La Jornada Semanal, 20 de diciembre de 1998



(h)ojeadas

Fundar la realidad

Pedro Pablo Martínez

Juan José Millás,
El orden alfabético,
Ed. Alfaguara,
México, 1998.

``...quizá tras de alguna mata hallaremos a la señora doña Dulcinea desencantada, que no haya más que ver''.

Sancho Panza

Escribo con la sensación en la garganta de haber terminado de leer uno de los libros más importantes de mi vida: El orden alfabético, de Juan José Millás. Rebasa lo que había imaginado que el narrador valenciano era capaz de hacer. Creo que incluso me obliga a releer su obra anterior. Para ello partiría del ensayo de Sigmund Freud llamado El malestar en la cultura y particularmente de una consideración: ``El ermitaño vuelve la espalda a este mundo y nada quiere tener que hacer con él.
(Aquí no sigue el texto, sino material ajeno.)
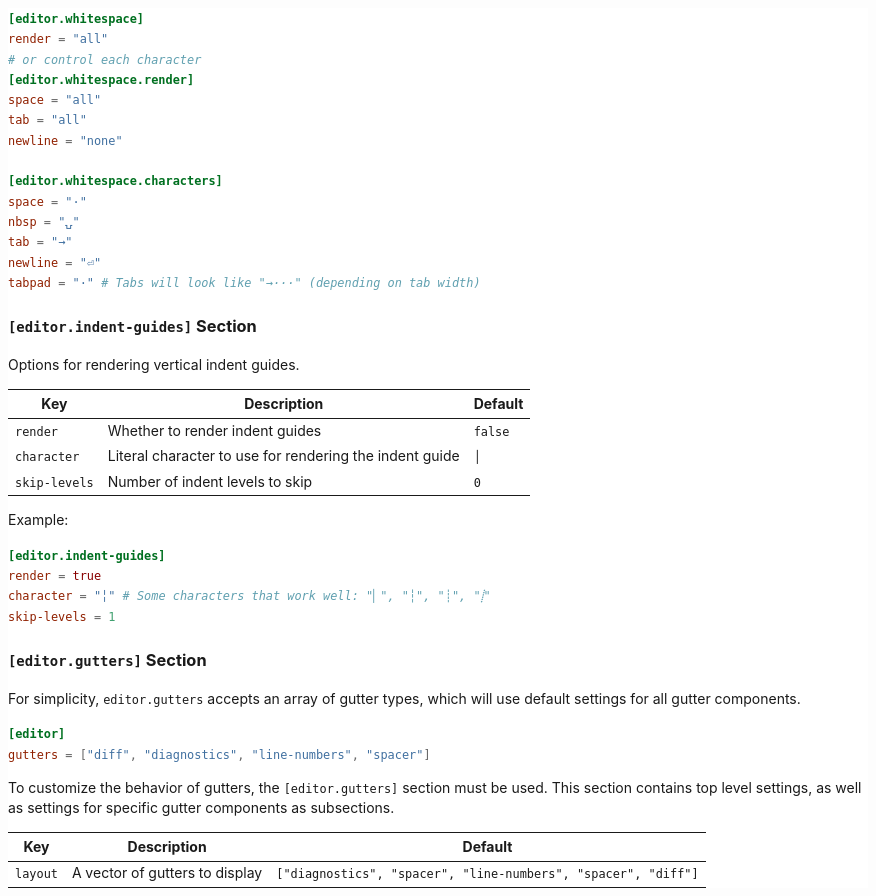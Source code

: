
 ```toml
[editor.whitespace]
render = "all"
# or control each character
[editor.whitespace.render]
space = "all"
tab = "all"
newline = "none"

[editor.whitespace.characters]
space = "·"
nbsp = "⍽"
tab = "→"
newline = "⏎"
tabpad = "·" # Tabs will look like "→···" (depending on tab width)
```

### `[editor.indent-guides]` Section

Options for rendering vertical indent guides.

| Key           | Description                                             | Default |
| ------------- | ------------------------------------------------------- | ------- |
| `render`      | Whether to render indent guides                         | `false` |
| `character`   | Literal character to use for rendering the indent guide | `│`     |
| `skip-levels` | Number of indent levels to skip                         | `0`     |

Example:

```toml
[editor.indent-guides]
render = true
character = "╎" # Some characters that work well: "▏", "┆", "┊", "⸽"
skip-levels = 1
```

### `[editor.gutters]` Section

For simplicity, `editor.gutters` accepts an array of gutter types, which will
use default settings for all gutter components.

```toml
[editor]
gutters = ["diff", "diagnostics", "line-numbers", "spacer"]
```

To customize the behavior of gutters, the `[editor.gutters]` section must
be used. This section contains top level settings, as well as settings for
specific gutter components as subsections.

| Key      | Description                    | Default                                                       |
| -------- | ------------------------------ | ------------------------------------------------------------- |
| `layout` | A vector of gutters to display | `["diagnostics", "spacer", "line-numbers", "spacer", "diff"]` |


[^1]: By default, a progress spinner is shown in the statusline beside the file path.
[^2]: You may also have to activate them in the LSP config for them to appear, not just in Helix. Inlay hints in Helix are still being improved on and may be a little bit laggy/janky under some circumstances. Please report any bugs you see so we can fix them!
[normal mode]: ./keymap.md#normal-mode
[insert mode]: ./keymap.md#insert-mode
[select mode]: ./keymap.md#select--extend-mode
Pero también se puede ir más lejos, empeñándose en transformarlo, construyendo en su lugar un nuevo mundo en el cual queden eliminados los rasgos más intolerables, sustituidos por otros adecuados a los propios deseos. Quien en desesperada rebeldía adopte este camino hacia la felicidad, generalmente no llegará muy lejos, pues la realidad es más fuerte. Se convertirá en un loco a quien pocos ayudarán en la realización de sus delirios'', en contraposición con la frase de Tom Wolfe que me asombró en los años setenta: ``Entonces comprendí que la soledad no sólo no era un hecho trágico, sino la condición esencial de nuestra existencia.'' Y es que me atrevo a decir que con esta novela no solamente se inicia un nuevo ciclo sino se consagran las constantes de toda su narrativa, entre las que destacan la soledad y la fantasía de las dimensiones simultáneas.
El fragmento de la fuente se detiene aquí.